= DIRECTIONS FOR THIS TASK =
Start at the line below containing "of those results)" and stop at the line containing "directly to it". Repeat every line of that stretch exactly, and nothing outside it.

*** Opening RECORDS SUPPLIED ***

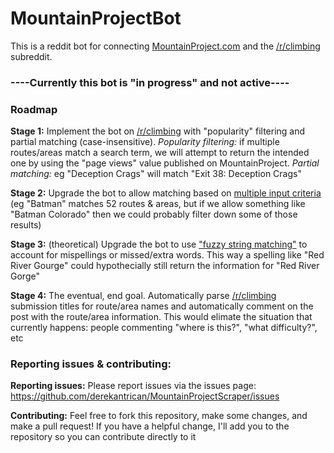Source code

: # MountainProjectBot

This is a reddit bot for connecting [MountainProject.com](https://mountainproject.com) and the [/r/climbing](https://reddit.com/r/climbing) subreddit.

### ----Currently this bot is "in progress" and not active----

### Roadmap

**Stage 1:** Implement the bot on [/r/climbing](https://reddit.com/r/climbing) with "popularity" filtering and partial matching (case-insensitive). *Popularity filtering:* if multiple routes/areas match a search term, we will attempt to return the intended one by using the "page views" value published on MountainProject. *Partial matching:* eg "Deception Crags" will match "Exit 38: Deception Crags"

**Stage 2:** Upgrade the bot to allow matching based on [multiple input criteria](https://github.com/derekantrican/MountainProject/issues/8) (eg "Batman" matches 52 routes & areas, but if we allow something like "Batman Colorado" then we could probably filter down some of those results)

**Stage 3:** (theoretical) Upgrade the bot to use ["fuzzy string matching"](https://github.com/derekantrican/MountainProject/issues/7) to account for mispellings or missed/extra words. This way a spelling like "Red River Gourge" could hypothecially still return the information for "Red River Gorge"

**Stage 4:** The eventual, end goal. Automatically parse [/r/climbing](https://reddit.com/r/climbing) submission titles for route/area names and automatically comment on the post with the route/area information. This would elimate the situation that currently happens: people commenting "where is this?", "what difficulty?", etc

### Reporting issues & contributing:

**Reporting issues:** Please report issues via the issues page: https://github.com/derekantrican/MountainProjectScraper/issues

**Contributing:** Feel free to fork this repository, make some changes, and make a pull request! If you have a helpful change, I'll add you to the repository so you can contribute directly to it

*** Closing RECORDS SUPPLIED ***
*** Opening RECORDS SUPPLIED ***

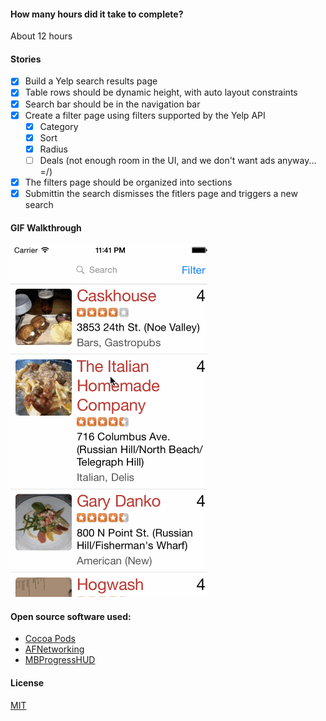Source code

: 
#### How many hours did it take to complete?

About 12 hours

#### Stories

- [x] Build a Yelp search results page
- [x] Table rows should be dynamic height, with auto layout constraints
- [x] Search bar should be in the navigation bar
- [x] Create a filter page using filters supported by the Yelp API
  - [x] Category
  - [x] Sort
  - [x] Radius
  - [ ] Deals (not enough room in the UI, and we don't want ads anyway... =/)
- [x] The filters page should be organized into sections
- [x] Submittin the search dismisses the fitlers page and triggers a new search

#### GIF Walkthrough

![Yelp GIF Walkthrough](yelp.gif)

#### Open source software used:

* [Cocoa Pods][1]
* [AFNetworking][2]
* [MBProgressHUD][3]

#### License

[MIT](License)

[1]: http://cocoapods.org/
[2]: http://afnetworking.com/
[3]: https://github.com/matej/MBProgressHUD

*** Closing RECORDS SUPPLIED ***

= TASK OUTPUT =
**Stage 2:** Upgrade the bot to allow matching based on [multiple input criteria](https://github.com/derekantrican/MountainProject/issues/8) (eg "Batman" matches 52 routes & areas, but if we allow something like "Batman Colorado" then we could probably filter down some of those results)

**Stage 3:** (theoretical) Upgrade the bot to use ["fuzzy string matching"](https://github.com/derekantrican/MountainProject/issues/7) to account for mispellings or missed/extra words. This way a spelling like "Red River Gourge" could hypothecially still return the information for "Red River Gorge"

**Stage 4:** The eventual, end goal. Automatically parse [/r/climbing](https://reddit.com/r/climbing) submission titles for route/area names and automatically comment on the post with the route/area information. This would elimate the situation that currently happens: people commenting "where is this?", "what difficulty?", etc

### Reporting issues & contributing:

**Reporting issues:** Please report issues via the issues page: https://github.com/derekantrican/MountainProjectScraper/issues

**Contributing:** Feel free to fork this repository, make some changes, and make a pull request! If you have a helpful change, I'll add you to the repository so you can contribute directly to it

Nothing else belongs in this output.